Abb. 3: Zwölftonreihe der Notations (Grundgestalt)
Ein eindrückliches Beispiel für die Arbeit mit einem extrem reduzierten musikalischen Material bildet Notation 7 (vgl. Abb. 3 und 4 sowie die interaktive Partitur von Notation 7 in der Rubrik Die Musik entdecken auf dieser Website). Das gesamte Stück basiert auf drei verschiedenen Bausteinen, die Boulez aus der segmentierten Grundreihe gewonnen hat:
(A) eine zwischen der Quinte h-fis' und der Quarte c'-f' alternierende, ostinate Begleitschicht in der linken Hand (Reihentöne 11/12 und 7/8);
(B) ein akzentuierter, jambischer Klageruf auf den Tönen cis''-g' (Reihentöne 9/10), der während des gesamten Stückes genau siebenmal (!) in der rechten Hand erklingt;
(C) eine Folge ausdrucksvoller melodischer Gesten in der rechten Hand, die mit dem Klageruf alternieren und die die noch fehlenden Reihentöne 1–6 exponieren.
Die harmonische bzw. melodische Gestalt der ostinaten Begleitschicht und des akzentuierten Klagerufes bleibt während des gesamten Stückes konstant.
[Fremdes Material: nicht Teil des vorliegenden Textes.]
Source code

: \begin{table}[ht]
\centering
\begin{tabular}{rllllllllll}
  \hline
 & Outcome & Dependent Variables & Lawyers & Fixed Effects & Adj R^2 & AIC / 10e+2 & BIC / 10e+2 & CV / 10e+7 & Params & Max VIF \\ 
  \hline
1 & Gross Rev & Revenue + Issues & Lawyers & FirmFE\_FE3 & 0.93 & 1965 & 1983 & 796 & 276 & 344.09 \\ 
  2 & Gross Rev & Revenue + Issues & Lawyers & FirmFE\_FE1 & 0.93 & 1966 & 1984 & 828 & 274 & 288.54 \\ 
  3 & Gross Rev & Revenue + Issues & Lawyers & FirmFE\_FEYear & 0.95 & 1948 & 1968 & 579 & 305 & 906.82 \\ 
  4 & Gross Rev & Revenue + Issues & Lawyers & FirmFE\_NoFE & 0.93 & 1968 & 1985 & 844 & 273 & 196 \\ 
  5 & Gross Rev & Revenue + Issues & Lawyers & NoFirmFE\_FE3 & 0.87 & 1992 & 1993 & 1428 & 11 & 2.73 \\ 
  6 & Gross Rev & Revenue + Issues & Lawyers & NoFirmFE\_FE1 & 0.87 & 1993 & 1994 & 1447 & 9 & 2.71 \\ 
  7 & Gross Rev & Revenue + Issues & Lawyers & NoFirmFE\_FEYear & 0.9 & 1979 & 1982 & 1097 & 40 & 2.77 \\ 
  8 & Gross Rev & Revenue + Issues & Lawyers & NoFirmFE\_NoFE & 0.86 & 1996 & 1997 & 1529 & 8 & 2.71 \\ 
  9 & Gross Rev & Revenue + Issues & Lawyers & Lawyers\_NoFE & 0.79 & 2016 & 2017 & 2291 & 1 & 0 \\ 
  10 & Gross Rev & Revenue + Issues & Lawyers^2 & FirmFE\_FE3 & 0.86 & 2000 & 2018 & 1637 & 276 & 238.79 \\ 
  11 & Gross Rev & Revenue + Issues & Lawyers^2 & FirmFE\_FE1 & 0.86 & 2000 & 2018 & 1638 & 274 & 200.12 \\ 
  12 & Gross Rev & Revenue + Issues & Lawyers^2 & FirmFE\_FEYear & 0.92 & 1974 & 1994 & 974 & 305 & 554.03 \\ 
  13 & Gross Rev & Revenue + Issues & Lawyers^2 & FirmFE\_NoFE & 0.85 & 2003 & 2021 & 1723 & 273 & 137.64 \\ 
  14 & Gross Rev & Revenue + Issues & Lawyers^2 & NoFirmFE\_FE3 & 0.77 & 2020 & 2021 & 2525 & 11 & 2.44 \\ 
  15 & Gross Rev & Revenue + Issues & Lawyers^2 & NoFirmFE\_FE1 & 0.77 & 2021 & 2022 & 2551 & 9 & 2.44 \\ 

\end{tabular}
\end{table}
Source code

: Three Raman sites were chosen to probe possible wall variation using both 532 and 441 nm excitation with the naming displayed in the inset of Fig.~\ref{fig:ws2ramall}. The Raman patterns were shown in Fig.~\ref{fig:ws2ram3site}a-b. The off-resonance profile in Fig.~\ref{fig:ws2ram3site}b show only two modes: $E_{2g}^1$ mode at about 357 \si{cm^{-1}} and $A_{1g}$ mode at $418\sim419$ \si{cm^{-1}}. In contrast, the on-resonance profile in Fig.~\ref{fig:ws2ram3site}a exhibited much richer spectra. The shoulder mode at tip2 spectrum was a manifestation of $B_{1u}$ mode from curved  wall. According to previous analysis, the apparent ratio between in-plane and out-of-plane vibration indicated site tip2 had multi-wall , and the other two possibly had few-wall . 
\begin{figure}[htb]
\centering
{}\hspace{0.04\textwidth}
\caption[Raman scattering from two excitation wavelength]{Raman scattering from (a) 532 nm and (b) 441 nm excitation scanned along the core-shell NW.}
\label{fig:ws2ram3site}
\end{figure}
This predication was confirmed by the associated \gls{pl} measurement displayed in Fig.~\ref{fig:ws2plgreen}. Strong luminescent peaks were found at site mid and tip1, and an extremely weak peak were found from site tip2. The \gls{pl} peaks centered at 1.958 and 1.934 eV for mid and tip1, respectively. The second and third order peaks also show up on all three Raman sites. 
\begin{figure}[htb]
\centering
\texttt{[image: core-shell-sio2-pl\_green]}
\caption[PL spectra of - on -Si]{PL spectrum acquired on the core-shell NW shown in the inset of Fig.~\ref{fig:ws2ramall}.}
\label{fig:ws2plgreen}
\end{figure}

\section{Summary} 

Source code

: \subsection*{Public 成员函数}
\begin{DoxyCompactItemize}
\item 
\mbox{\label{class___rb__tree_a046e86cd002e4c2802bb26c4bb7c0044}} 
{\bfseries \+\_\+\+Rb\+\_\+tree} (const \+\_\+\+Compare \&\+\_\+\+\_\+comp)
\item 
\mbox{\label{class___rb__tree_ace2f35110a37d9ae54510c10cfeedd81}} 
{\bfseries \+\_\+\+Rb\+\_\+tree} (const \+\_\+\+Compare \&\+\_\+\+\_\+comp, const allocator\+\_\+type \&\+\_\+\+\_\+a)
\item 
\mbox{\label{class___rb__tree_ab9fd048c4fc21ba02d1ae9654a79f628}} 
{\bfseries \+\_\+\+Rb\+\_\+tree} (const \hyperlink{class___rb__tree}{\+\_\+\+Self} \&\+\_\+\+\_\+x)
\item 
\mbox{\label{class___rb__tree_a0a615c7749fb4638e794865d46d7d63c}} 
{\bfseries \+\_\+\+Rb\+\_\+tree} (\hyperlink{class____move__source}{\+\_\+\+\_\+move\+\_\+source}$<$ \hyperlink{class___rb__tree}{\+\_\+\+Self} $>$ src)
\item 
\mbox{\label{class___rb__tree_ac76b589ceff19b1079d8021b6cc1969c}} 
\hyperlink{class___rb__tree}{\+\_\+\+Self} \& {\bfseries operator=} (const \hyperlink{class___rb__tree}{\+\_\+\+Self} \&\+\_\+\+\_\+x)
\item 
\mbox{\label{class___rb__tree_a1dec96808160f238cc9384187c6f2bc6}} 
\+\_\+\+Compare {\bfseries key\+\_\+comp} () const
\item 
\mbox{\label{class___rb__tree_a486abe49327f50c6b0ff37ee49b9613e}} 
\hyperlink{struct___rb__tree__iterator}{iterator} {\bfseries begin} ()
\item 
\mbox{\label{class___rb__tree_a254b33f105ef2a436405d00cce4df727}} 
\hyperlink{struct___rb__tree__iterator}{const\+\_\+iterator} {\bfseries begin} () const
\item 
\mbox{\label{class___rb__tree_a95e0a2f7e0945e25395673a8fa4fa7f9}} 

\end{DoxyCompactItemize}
Die melodischen Gesten hingegen, die in Takt 2 mit der zweitönigen Figur as''-b' beginnen, verändern sich. Sie gewinnen zunehmend an Länge, dehnen sich im Tonraum aus und werden zum Ende des Stückes hin immer ornamentaler. Zwei fixierte Bausteine (A und B) stehen also einem variablen gegenüber (C).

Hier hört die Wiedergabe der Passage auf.